Regarding the max_model_size I understand this is a bit confusing since max_model_size corresponds to the context length when use_flash is False whereas when use_flash is True, it corresponds to the number of non-landmark tokens (so for example in your settings the context size is actually 1008 + 1008/63 = 1024). I'll work on a patch so max_model_size will always be the context length which should resolve the first issue but in the meantime you are using the correct value.

Regarding the second issue, when using Triton, head dimension needs to be a power of two. Can you test with using 128 head dimension?

mkrima commented 1 year ago

Since you are using a pretrained model, you probably can not increase the head dimension directly. One solution is padding your key, query, and value vectors with zeros before passing it to the fused attention (which should not affect the output) and then dropping the additional dimension after the attention is done.

(By the way it's better to move this discussion to a new issue thread at some point since it's no longer about QLORA)

eugenepentland commented 1 year ago

I was able to fix that issue by padding my q, k, v tensors but I'm just getting an OOM error from triton now. I'll take a look into it later but I'm not sure this is something I will be able to fix in any kind of simple fashion. This is after I had already reduced the num_stages to 1.

triton.runtime.autotuner.OutOfResources: out of resource: shared memory, Required: 81920, Hardware limit: 65536. Reducing block sizes or num_stages may help.

(And if I run into further issues I will open a new issue)

mkrima commented 1 year ago

This can be solved by lowering the block size to 31. Alternatively if possible using bf16 instead of tf32 should also fix it (possibly tf16 might also work).

eugenepentland commented 1 year ago

I got training running once I set the block size to 15 (I'm on an older GPU that doesn't support bf16/ft32. Also, the head dimension was only 100 for openllama 3B, when I reran it on wizardLM7B already had the head dimension at 128.

Doing the training with a 7B model was using 25GB of VRAM using my QLora repo, but still required 42GB of VRAM at the beginning of training because of Triton. I'll need to take a look into it further, but I'll push the updates to my repo later tonight.
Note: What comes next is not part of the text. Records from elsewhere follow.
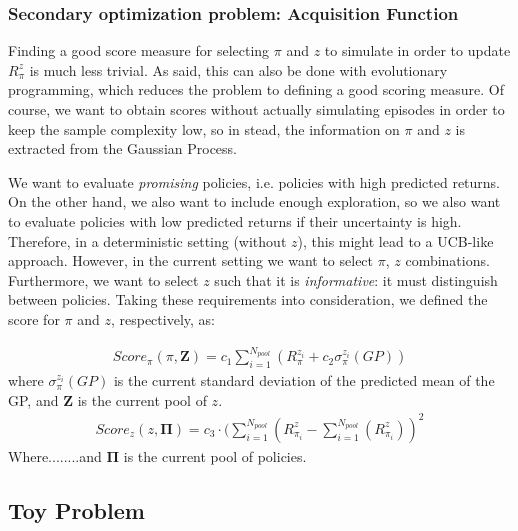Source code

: \subsubsection{Secondary optimization problem: Acquisition Function}

Finding a good score measure for selecting $\pi$ and $z$ to simulate in order to update $R_{\pi}^z$ is much less trivial. As said, this can also be done with evolutionary programming, which reduces the problem to defining a good scoring measure. Of course, we want to obtain scores without actually simulating episodes in order to keep the sample complexity low, so in stead,  the information on $\pi$ and $z$ is extracted from the Gaussian Process. 

We want to evaluate \textit{promising} policies, i.e. policies with high predicted returns. On the other hand, we also want to include enough exploration, so we also want to evaluate policies with low predicted returns if their uncertainty is high. Therefore, in a deterministic setting (without $z$), this might lead to a UCB-like approach. %
However, in the current setting we want to select $\pi$, $z$ combinations. Furthermore, we want to select $z$ such that it is \textit{informative}: it must distinguish between policies. Taking these requirements into consideration, we defined the score for $\pi$ and $z$, respectively, as: 

\begin{align}
Score_{\pi}(\pi ,\mathbf{Z}) = c_1 \sum_{i=1}^{N_{pool}} (R_{\pi}^{z_i} + c_2 \sigma_{\pi}^{z_i}(GP)) 
\end{align}
where $\sigma_{\pi}^{z_i}(GP)$ is the current standard deviation of the predicted mean of the GP, and $\mathbf{Z}$ is the current pool of $z$.
\begin{align}
Score_z(z, \mathbf{\Pi}) = c_3 \cdot (\sum_{i=1}^{N_{pool}}(R_{\pi_i}^z-\sum_{i=1}^{N_{pool}}(R_{\pi_i}^z) )^2
\end{align}
Where........and $\mathbf{\Pi}$ is the current pool of policies.

\subsection{Toy Problem}

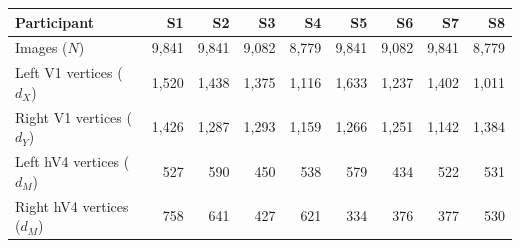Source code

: \begin{tabular}{lrrrrrrrr}
\toprule
Participant & S1 & S2 & S3 & S4 & S5 & S6 & S7 & S8 \\
\midrule
Images ($N$) & 9,841 & 9,841 & 9,082 & 8,779 & 9,841 & 9,082 & 9,841 & 8,779 \\
Left V1 vertices ($d_{X}$) & 1,520 & 1,438 & 1,375 & 1,116 & 1,633 & 1,237 & 1,402 & 1,011 \\
Right V1 vertices ($d_{Y}$) & 1,426 & 1,287 & 1,293 & 1,159 & 1,266 & 1,251 & 1,142 & 1,384 \\
Left hV4 vertices ($d_{M}$) & 527 & 590 & 450 & 538 & 579 & 434 & 522 & 531 \\
Right hV4 vertices ($d_{M}$) & 758 & 641 & 427 & 621 & 334 & 376 & 377 & 530 \\
\bottomrule
\end{tabular}
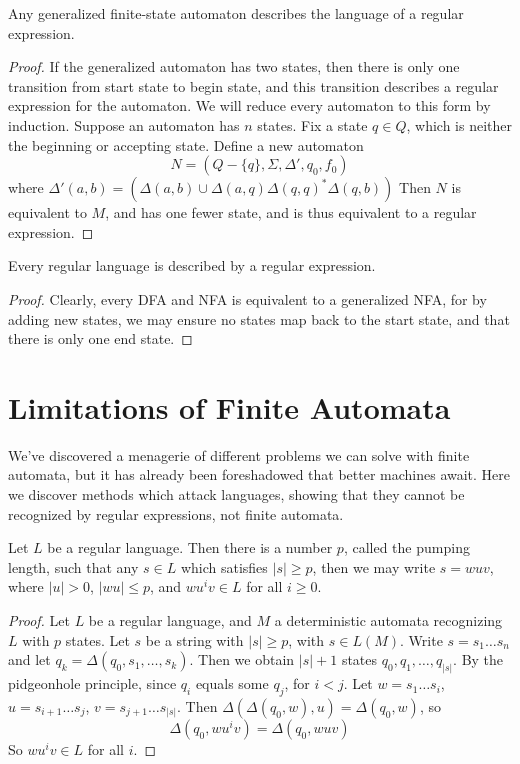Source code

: \begin{theorem}
    Any generalized finite-state automaton describes the language of a regular expression.
\end{theorem}
\begin{proof}
    If the generalized automaton has two states, then there is only one transition from start state to begin state, and this transition describes a regular expression for the automaton. We will reduce every automaton to this form by induction. Suppose an automaton has $n$ states. Fix a state $q \in Q$, which is neither the beginning or accepting state. Define a new automaton
    \[ N = (Q - \{ q \}, \Sigma, \Delta', q_0, f_0) \]
    where $\Delta'(a,b) = (\Delta(a,b) \cup \Delta(a,q) \Delta(q,q)^* \Delta(q,b))$
    Then $N$ is equivalent to $M$, and has one fewer state, and is thus equivalent to a regular expression.
\end{proof}

\begin{corollary}
    Every regular language is described by a regular expression.
\end{corollary}
\begin{proof}
    Clearly, every DFA and NFA is equivalent to a generalized NFA, for by adding new states, we may ensure no states map back to the start state, and that there is only one end state.
\end{proof}


\section{Limitations of Finite Automata}

We've discovered a menagerie of different problems we can solve with finite automata, but it has already been foreshadowed that better machines await. Here we discover methods which attack languages, showing that they cannot be recognized by regular expressions, not finite automata.

\begin{theorem}
    Let $L$ be a regular language. Then there is a number $p$, called the pumping length, such that any $s \in L$ which satisfies $|s| \geq p$, then we may write $s = wuv$, where $|u| > 0$, $|wu| \leq p$, and $wu^iv \in L$ for all $i \geq 0$.
\end{theorem}
\begin{proof}
    Let $L$ be a regular language, and $M$ a deterministic automata recognizing $L$ with $p$ states. Let $s$ be a string with $|s| \geq p$, with $s \in L(M)$. Write $s = s_1 \dots s_n$ and let $q_k = \Delta(q_0, s_1, \dots, s_k)$. Then we obtain $|s| + 1$ states $q_0, q_1, \dots, q_{|s|}$. By the pidgeonhole principle, since $q_i$ equals some $q_j$, for $i < j$. Let $w = s_1 \dots s_i$, $u = s_{i+1} \dots s_j$, $v = s_{j+1} \dots s_{|s|}$. Then $\Delta(\Delta(q_0, w), u) = \Delta(q_0, w)$, so
    \[ \Delta(q_0, wu^iv) = \Delta(q_0, wuv) \]
    So $wu^iv \in L$ for all $i$.
\end{proof}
292916808 commented 1 year ago

Hi! I am currently running MMLU (soon BBH and HumanEval) on the WizardLM-Landmark model. Will report back once I get numbers! I'm currently using https://github.com/declare-lab/instruct-eval, wired up to code based on @eugenepentland's qlora evaluation code. I have found that it runs much slower, which I guess is to be expected.

@ethanhs Hi! Just wanted to follow up on this. Have you got any results for qlora on BBH?

ethanhs commented 1 year ago

Yeah, I'm pretty sure the results were significantly worse than the base model. I don't have the numbers anymore.